N'a-t-on toujours pas dit que l'union fait la force ? Pour renverser le pouvoir absolu de l'ancien régime, l'Opposition a compris que le salut n'est possible que dans la solidarité. La grève est entamée sous une haute surveillance policière. Un dispositif policier massif encercle les locaux où a lieu la grève. L'accès est interdit à la société civile, aux médias et aux supporters des grévistes. Même les trois médecins qui désiraient ausculter les grévistes de la faim étaient empêchés de pénétrer dans les lieux et étaient même humiliés. Il fallait la visite d'une délégation de la présidence de l'Union européenne pour que la levée du siège ait lieu. Triste constat, aujourd'hui La dictature benalinienne n'est plus. Le RCD, cet amas d'opportunistes n'est plus. Les anciens militants prennent le pouvoir. Le ras-le-bol populaire a mis fin au régime répressif. Les premières élections libres et transparentes ont lieu. Les Tunisiens obnubilés par ce souffle libérateur croyaient enfin au miracle.

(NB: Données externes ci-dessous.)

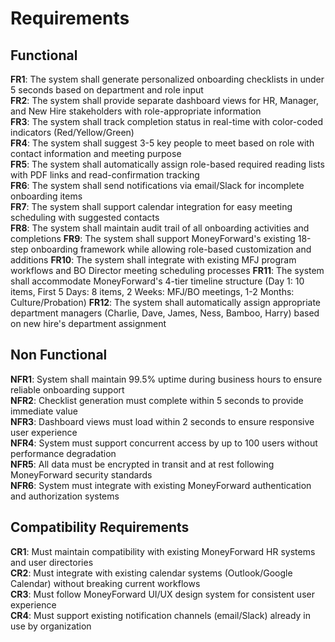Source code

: # Requirements

## Functional

**FR1**: The system shall generate personalized onboarding checklists in under 5 seconds based on department and role input  
**FR2**: The system shall provide separate dashboard views for HR, Manager, and New Hire stakeholders with role-appropriate information  
**FR3**: The system shall track completion status in real-time with color-coded indicators (Red/Yellow/Green)  
**FR4**: The system shall suggest 3-5 key people to meet based on role with contact information and meeting purpose  
**FR5**: The system shall automatically assign role-based required reading lists with PDF links and read-confirmation tracking  
**FR6**: The system shall send notifications via email/Slack for incomplete onboarding items  
**FR7**: The system shall support calendar integration for easy meeting scheduling with suggested contacts  
**FR8**: The system shall maintain audit trail of all onboarding activities and completions
**FR9**: The system shall support MoneyForward's existing 18-step onboarding framework while allowing role-based customization and additions
**FR10**: The system shall integrate with existing MFJ program workflows and BO Director meeting scheduling processes
**FR11**: The system shall accommodate MoneyForward's 4-tier timeline structure (Day 1: 10 items, First 5 Days: 8 items, 2 Weeks: MFJ/BO meetings, 1-2 Months: Culture/Probation)
**FR12**: The system shall automatically assign appropriate department managers (Charlie, Dave, James, Ness, Bamboo, Harry) based on new hire's department assignment

## Non Functional

**NFR1**: System shall maintain 99.5% uptime during business hours to ensure reliable onboarding support  
**NFR2**: Checklist generation must complete within 5 seconds to provide immediate value  
**NFR3**: Dashboard views must load within 2 seconds to ensure responsive user experience  
**NFR4**: System must support concurrent access by up to 100 users without performance degradation  
**NFR5**: All data must be encrypted in transit and at rest following MoneyForward security standards  
**NFR6**: System must integrate with existing MoneyForward authentication and authorization systems

## Compatibility Requirements

**CR1**: Must maintain compatibility with existing MoneyForward HR systems and user directories  
**CR2**: Must integrate with existing calendar systems (Outlook/Google Calendar) without breaking current workflows  
**CR3**: Must follow MoneyForward UI/UX design system for consistent user experience  
**CR4**: Must support existing notification channels (email/Slack) already in use by organization
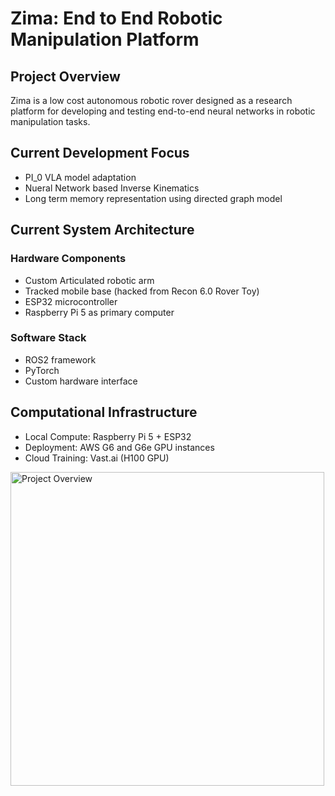 # Zima: End to End Robotic Manipulation Platform

## Project Overview

Zima is a low cost autonomous robotic rover designed as a research platform for developing and testing end-to-end neural networks in robotic manipulation tasks. 

## Current Development Focus
- PI_0 VLA model adaptation
- Nueral Network based Inverse Kinematics
- Long term memory representation using directed graph model

## Current System Architecture

### Hardware Components
- Custom Articulated robotic arm
- Tracked mobile base (hacked from Recon 6.0 Rover Toy)
- ESP32 microcontroller
- Raspberry Pi 5 as primary computer

### Software Stack
- ROS2 framework
- PyTorch
- Custom hardware interface

## Computational Infrastructure
- Local Compute: Raspberry Pi 5 + ESP32
- Deployment: AWS G6 and G6e GPU instances
- Cloud Training: Vast.ai (H100 GPU)

<img width="502" alt="Project Overview" src="https://github.com/user-attachments/assets/43fa0d2b-2683-41e5-a6a8-52f394d76e2e" />
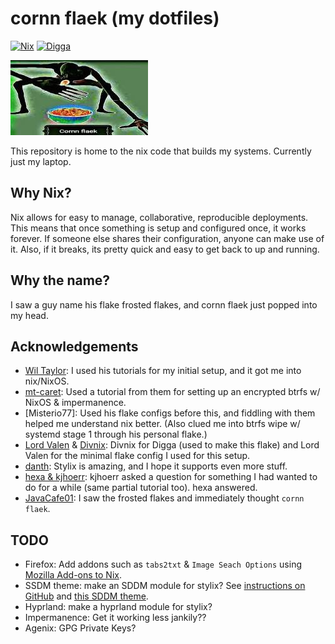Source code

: # cornn flaek (my dotfiles)

[![Nix](https://img.shields.io/badge/built_with-nix-blueviolet?style=for-the-badge&logo=nixos)](https://nixos.org)
[![Digga](https://img.shields.io/badge/divnix-digga-blueviolet?style=for-the-badge&logo=nixos)](https://github.com/divnix/digga)

![cornn flaek](assets/cornn-flaek.jpg "Cornn Flaek")

This repository is home to the nix code that builds my systems. Currently just my laptop.

## Why Nix?

Nix allows for easy to manage, collaborative, reproducible deployments. This means that once something is setup and
configured once, it works forever. If someone else shares their configuration, anyone can make use of it. Also, if it
breaks, its pretty quick and easy to get back to up and running.

## Why the name?

I saw a guy name his flake frosted flakes, and cornn flaek just popped into my head.

## Acknowledgements

- [Wil Taylor]: I used his tutorials for my initial setup, and it got me into nix/NixOS.
- [mt-caret]: Used a tutorial from them for setting up an encrypted btrfs w/ NixOS & impermanence.
- [Misterio77]: Used his flake configs before this, and fiddling with them helped me understand nix better. (Also clued
  me into btrfs wipe w/ systemd stage 1 through his personal flake.)
- [Lord Valen] & [Divnix]: Divnix for Digga (used to make this flake) and Lord Valen for the minimal flake config I used
  for this setup.
- [danth]: Stylix is amazing, and I hope it supports even more stuff.
- [hexa & kjhoerr]: kjhoerr asked a question for something I had wanted to do for a while (same partial tutorial too).
  hexa answered.
- [JavaCafe01]: I saw the frosted flakes and immediately thought `cornn flaek`.

## TODO

- Firefox: Add addons such as `tabs2txt` & `Image Seach Options` using [Mozilla Add-ons to Nix].
- SSDM theme: make an SDDM module for stylix? See [instructions on GitHub] and [this SDDM theme].
- Hyprland: make a hyprland module for stylix?
- Impermanence: Get it working less jankily??
- Agenix: GPG Private Keys?

<!-- Links -->

[Wil Taylor]: https://linktr.ee/nixos
[mt-caret]: https://github.com/mt-caret
[Mysterio77]: https://github.com/Misterio77
[Lord Valen]: https://github.com/Lord-Valen
[Divnix]: https://github.com/divnix
[danth]: https://github.com/danth
[Mozilla Add-ons to Nix]: https://git.sr.ht/~rycee/mozilla-addons-to-nix/
[instructions on GitHub]: https://github.com/MarianArlt/kde-plasma-chili/issues/1#issuecomment-614935624
[this SDDM theme]: https://github.com/michaelpj/nixos-config/blob/e5be6d0f0e431748c0a8c532f9776c14e67ed8c9/nixpkgs/pkgs/sddm-themes.nix
[hexa & kjhoerr]: https://discourse.nixos.org/t/impermanence-vs-systemd-initrd-w-tpm-unlocking/25167/2
[JavaCafe01]: https://github.com/JavaCafe01/frostedflakes
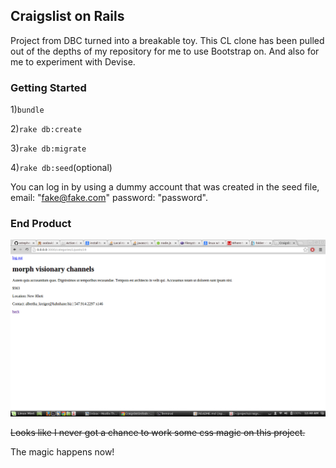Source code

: ## Craigslist on Rails

Project from DBC turned into a breakable toy. This CL clone has been pulled out of the depths of my repository for me to use Bootstrap on. And also for me to experiment with Devise.

### Getting Started

1)`bundle`

2)`rake db:create`

3)`rake db:migrate`

4)`rake db:seed`(optional)

You can log in by using a dummy account that was created in the seed file, email: "fake@fake.com" password: "password".

### End Product

![alt tag](https://raw.githubusercontent.com/Carpk/craigslist_on_rails/master/app/assets/images/Screenshot%20from%202014-03-29%2000:40:10.png)

~~Looks like I never got a chance to work some css magic on this project.~~

The magic happens now!
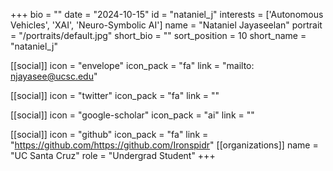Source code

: +++
bio = "" 
date = "2024-10-15" 
id = "nataniel_j" 
interests = ['Autonomous Vehicles', 'XAI', 'Neuro-Symbolic AI'] 
name = "Nataniel Jayaseelan" 
portrait = "/portraits/default.jpg" 
short_bio = "" 
sort_position = 10
 short_name = "nataniel_j" 

[[social]] 
    icon = "envelope" 
    icon_pack = "fa" 
    link = "mailto: njayasee@ucsc.edu"

 [[social]] 
    icon = "twitter" 
    icon_pack = "fa" 
    link = "" 

[[social]] 
    icon = "google-scholar" 
    icon_pack = "ai" 
    link = "" 

[[social]] 
    icon = "github" 
    icon_pack = "fa" 
    link = "https://github.com/https://github.com/Ironspidr" 
[[organizations]] 
     name = "UC Santa Cruz" 
      role = "Undergrad Student" 
+++
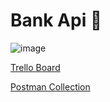 # Bank Api 🏦

![image](https://user-images.githubusercontent.com/84308096/170487217-802505eb-bf83-43d0-9d0e-b793ed82e443.png)

[Trello Board](https://trello.com/b/mVEzbDuS/bank-api)

[Postman Collection]()
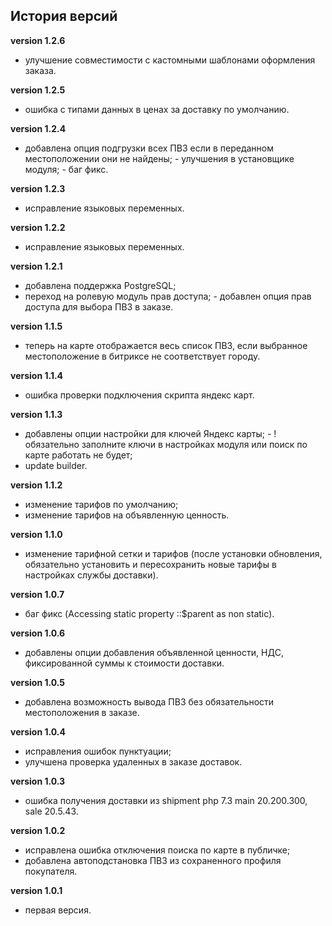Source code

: <!-- cl-start -->
## История версий

**version 1.2.6**    
- улучшение совместимости с кастомными шаблонами оформления заказа.    

**version 1.2.5**    
- ошибка с типами данных в ценах за доставку по умолчанию.    

**version 1.2.4**    
- добавлена опция подгрузки всех ПВЗ если в переданном местоположении они не найдены; - улучшения в установщике модуля; - баг фикс.    

**version 1.2.3**    
- исправление языковых переменных.    

**version 1.2.2**    
- исправление языковых переменных.    

**version 1.2.1**    
- добавлена поддержка PostgreSQL;    
- переход на ролевую модуль прав доступа; - добавлен опция прав доступа для выбора ПВЗ в заказе.    

**version 1.1.5**    
- теперь на карте отображается весь список ПВЗ, если выбранное местоположение в битриксе не соответствует городу.    

**version 1.1.4**    
- ошибка проверки подключения скрипта яндекс карт.    

**version 1.1.3**    
- добавлены опции настройки для ключей Яндекс карты; - !обязательно заполните ключи в настройках модуля или поиск по карте работать не будет;    
- update builder.    

**version 1.1.2**    
- изменение тарифов по умолчанию;    
- изменение тарифов на объявленную ценность.    

**version 1.1.0**    
- изменение тарифной сетки и тарифов (после установки обновления, обязательно установить и пересохранить новые тарифы в настройках службы доставки).    

**version 1.0.7**    
- баг фикс (Accessing static property ::$parent as non static).    

**version 1.0.6**    
- добавлены опции добавления объявленной ценности, НДС, фиксированной суммы к стоимости доставки.    

**version 1.0.5**    
- добавлена возможность вывода ПВЗ без обязательности местоположения в заказе.    

**version 1.0.4**    
- исправления ошибок пунктуации;    
- улучшена проверка удаленных в заказе доставок.    

**version 1.0.3**    
- ошибка получения доставки из shipment php 7.3 main 20.200.300, sale 20.5.43.    

**version 1.0.2**    
- исправлена ошибка отключения поиска по карте в публичке;    
- добавлена автоподстановка ПВЗ из сохраненного профиля покупателя.    

**version 1.0.1**    
- первая версия.    
<!-- cl-end -->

Presque deux ans plus tard, le désenchantement gagne de plus en plus du terrain. Nos anciens militants, n'ayant pu exercer la politique auparavant, sont immatures politiquement et enchaînent les erreurs. Les clivages et conflits idéologiques ressurgissent. Les projets sociétaux, les ambitions économiques et intérêts politiques partitiques et individuels prennent le dessus.

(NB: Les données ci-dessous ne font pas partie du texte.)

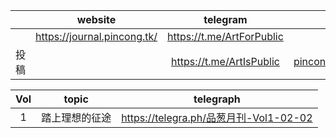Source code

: ||website|telegram|email|
|:-:|:-:|:-:|:-:|
||https://journal.pincong.tk/|https://t.me/ArtForPublic||
|投稿||https://t.me/ArtIsPublic|pincongmagazine@protonmail.com|

|Vol|topic|telegraph|
|:-:|:-:|:-:|
|1|踏上理想的征途|https://telegra.ph/品葱月刊-Vol1-02-02|
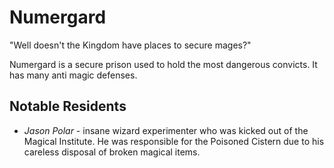 # Numergard

"Well doesn't the Kingdom have places to secure mages?"

Numergard is a secure prison used to hold the most dangerous convicts. It has many anti magic defenses.

## Notable Residents

- *Jason Polar* - insane wizard experimenter who was kicked out of the Magical Institute.
He was responsible for the Poisoned Cistern due to his careless disposal of broken magical items.
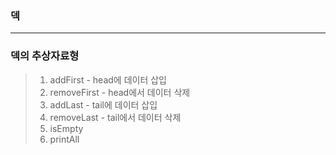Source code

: ### 덱

---

### 덱의 추상자료형
> 1. addFirst - head에 데이터 삽입
> 2. removeFirst - head에서 데이터 삭제
> 3. addLast - tail에 데이터 삽입
> 4. removeLast - tail에서 데이터 삭제
> 5. isEmpty
> 6. printAll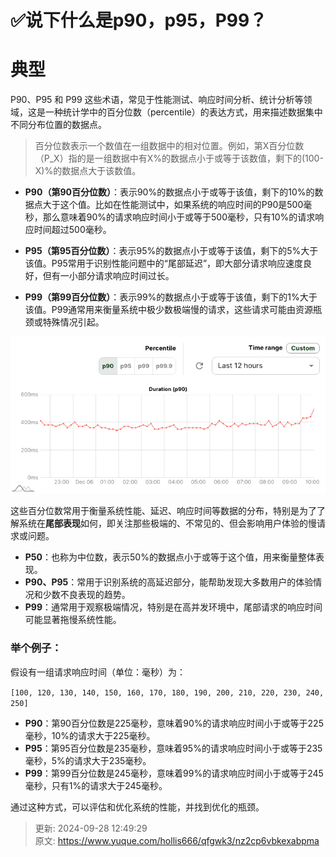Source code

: # ✅说下什么是p90，p95，P99？

# 典型
P90、P95 和 P99 这些术语，常见于性能测试、响应时间分析、统计分析等领域，这是一种统计学中的百分位数（percentile）的表达方式，用来描述数据集中不同分布位置的数据点。



> 百分位数表示一个数值在一组数据中的相对位置。例如，第X百分位数（P_X）指的是一组数据中有X%的数据点小于或等于该数值，剩下的(100-X)%的数据点大于该数值。
>



+ **P90（第90百分位数）**：表示90%的数据点小于或等于该值，剩下的10%的数据点大于这个值。比如在性能测试中，如果系统的响应时间的P90是500毫秒，那么意味着90%的请求响应时间小于或等于500毫秒，只有10%的请求响应时间超过500毫秒。



+ **P95（第95百分位数）**：表示95%的数据点小于或等于该值，剩下的5%大于该值。P95常用于识别性能问题中的“尾部延迟”，即大部分请求响应速度良好，但有一小部分请求响应时间过长。



+ **P99（第99百分位数）**：表示99%的数据点小于或等于该值，剩下的1%大于该值。P99通常用来衡量系统中极少数极端慢的请求，这些请求可能由资源瓶颈或特殊情况引起。



![1727498912380-58e105a5-74e5-4db2-b25c-28586a3d536b.png](./img/aGz_KqKUEXAfnyyy/1727498912380-58e105a5-74e5-4db2-b25c-28586a3d536b-819024.png)



这些百分位数常用于衡量系统性能、延迟、响应时间等数据的分布，特别是为了了解系统在**尾部表现**如何，即关注那些极端的、不常见的、但会影响用户体验的慢请求或问题。

+ **P50**：也称为中位数，表示50%的数据点小于或等于这个值，用来衡量整体表现。
+ **P90、P95**：常用于识别系统的高延迟部分，能帮助发现大多数用户的体验情况和少数不良表现的趋势。
+ **P99**：通常用于观察极端情况，特别是在高并发环境中，尾部请求的响应时间可能显著拖慢系统性能。

### 举个例子：
假设有一组请求响应时间（单位：毫秒）为：

`[100, 120, 130, 140, 150, 160, 170, 180, 190, 200, 210, 220, 230, 240, 250]`

+ **P90**：第90百分位数是225毫秒，意味着90%的请求响应时间小于或等于225毫秒，10%的请求大于225毫秒。
+ **P95**：第95百分位数是235毫秒，意味着95%的请求响应时间小于或等于235毫秒，5%的请求大于235毫秒。
+ **P99**：第99百分位数是245毫秒，意味着99%的请求响应时间小于或等于245毫秒，只有1%的请求大于245毫秒。



通过这种方式，可以评估和优化系统的性能，并找到优化的瓶颈。



> 更新: 2024-09-28 12:49:29  
> 原文: <https://www.yuque.com/hollis666/qfgwk3/nz2cp6vbkexabpma>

Les débats s'enveniment et les accusations fusent de partout. L'Opposition du 18 octobre 2005 n'est plus. L'alliance s'étiole et le mythe de cette date a disparu. Aujourd'hui, les opposants de Ben Ali se guerroient entre eux. Nationalistes, islamistes, laïques, réformistes, modernistes ou rétrogrades se livrent la guerre du pouvoir. Les uns ne veulent pas, au nom de la légitimité, se remettre en question et reconnaître leurs lacunes. Les autres, se plaisent à envenimer la situation. D'autres encore forment des fronts pour collecter les voix et avoir du poids dans la scène politique. Pas l'ombre d'un accord. Le Collectif 18 octobre n'est plus. Le 23 octobre approche à grands pas. Une date qui devrait, logiquement, sonner la fin de la légitimité du gouvernement provisoire actuel.

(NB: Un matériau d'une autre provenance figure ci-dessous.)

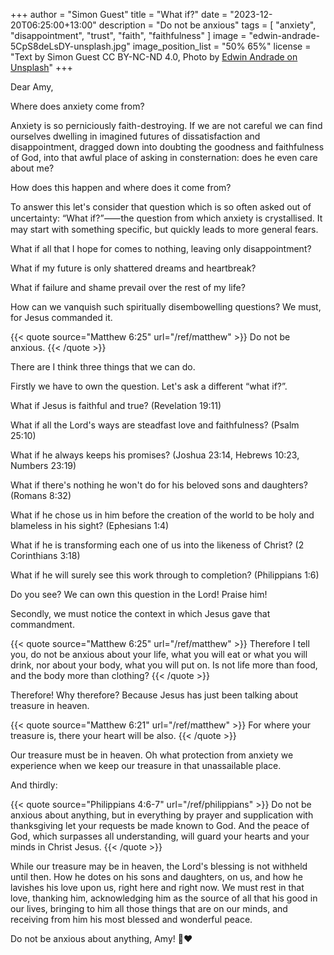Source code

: +++
author = "Simon Guest"
title = "What if?"
date = "2023-12-20T06:25:00+13:00"
description = "Do not be anxious"
tags = [ "anxiety", "disappointment", "trust", "faith", "faithfulness" ]
image = "edwin-andrade-5CpS8deLsDY-unsplash.jpg"
image_position_list = "50% 65%"
license = "Text by Simon Guest CC BY-NC-ND 4.0, Photo by [Edwin Andrade on Unsplash](https://unsplash.com/photos/woman-sitting-on-black-weight-bench-during-night-time-5CpS8deLsDY)"
+++

Dear Amy,

Where does anxiety come from?

Anxiety is so perniciously faith-destroying. If we are not careful we can find ourselves dwelling in imagined futures of dissatisfaction and disappointment, dragged down into doubting the goodness and faithfulness of God, into that awful place of asking in consternation: does he even care about me?

How does this happen and where does it come from?

To answer this let's consider that question which is so often asked out of uncertainty: “What if?”⸺the question from which anxiety is crystallised. It may start with something specific, but quickly leads to more general fears.

What if all that I hope for comes to nothing, leaving only disappointment?

What if my future is only shattered dreams and heartbreak?

What if failure and shame prevail over the rest of my life?

How can we vanquish such spiritually disembowelling questions? We must, for Jesus commanded it.

{{< quote source="Matthew 6:25" url="/ref/matthew" >}}
Do not be anxious.
{{< /quote >}}

There are I think three things that we can do.

Firstly we have to own the question. Let's ask a different “what if?”.

What if Jesus is faithful and true? (Revelation 19:11)

What if all the Lord's ways are steadfast love and faithfulness? (Psalm 25:10)

What if he always keeps his promises? (Joshua 23:14, Hebrews 10:23, Numbers 23:19)

What if there's nothing he won't do for his beloved sons and daughters? (Romans 8:32)

What if he chose us in him before the creation of the world to be holy and blameless in his sight? (Ephesians 1:4)

What if he is transforming each one of us into the likeness of Christ? (2 Corinthians 3:18)

What if he will surely see this work through to completion? (Philippians 1:6)

Do you see? We can own this question in the Lord! Praise him!

Secondly, we must notice the context in which Jesus gave that commandment.

{{< quote source="Matthew 6:25" url="/ref/matthew" >}}
Therefore I tell you, do not be anxious about your life, what you will eat or what you will drink, nor about your body, what you will put on. Is not life more than food, and the body more than clothing?
{{< /quote >}}

Therefore! Why therefore? Because Jesus has just been talking about treasure in heaven.

{{< quote source="Matthew 6:21" url="/ref/matthew" >}}
For where your treasure is, there your heart will be also.
{{< /quote >}}

Our treasure must be in heaven. Oh what protection from anxiety we experience when we keep our treasure in that unassailable place.

And thirdly:

{{< quote source="Philippians 4:6-7" url="/ref/philippians" >}}
Do not be anxious about anything, but in everything by prayer and supplication with thanksgiving let your requests be made known to God. And the peace of God, which surpasses all understanding, will guard your hearts and your minds in Christ Jesus.
{{< /quote >}}

While our treasure may be in heaven, the Lord's blessing is not withheld until then. How he dotes on his sons and daughters, on us, and how he lavishes his love upon us, right here and right now. We must rest in that love, thanking him, acknowledging him as the source of all that his good in our lives, bringing to him all those things that are on our minds, and receiving from him his most blessed and wonderful peace.

Do not be anxious about anything, Amy! 🙏❤️
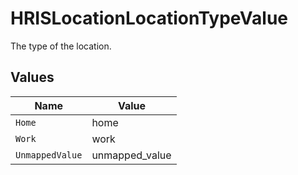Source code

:# HRISLocationLocationTypeValue

The type of the location.


## Values

| Name            | Value           |
| --------------- | --------------- |
| `Home`          | home            |
| `Work`          | work            |
| `UnmappedValue` | unmapped_value  |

A l'approche du 23, le pays va mal. La paranoïa fige les Tunisiens et le pacte de confiance avec les politiciens est rompu depuis des mois. Les acteurs de la scène politique se rendent compte qu'un dialogue national est obligatoire pour sortir de cette crise avec le moins de dégâts possibles et sauver ce qui reste de cette étape transitoire assez précaire. Certains ont répondu présents, hier, à l'initiative de l'UGTT qui appelle toutes les forces politiques à dialoguer ensemble et à écarter leurs différends, alors que d'autres ont préféré rester dans leur Panthéon.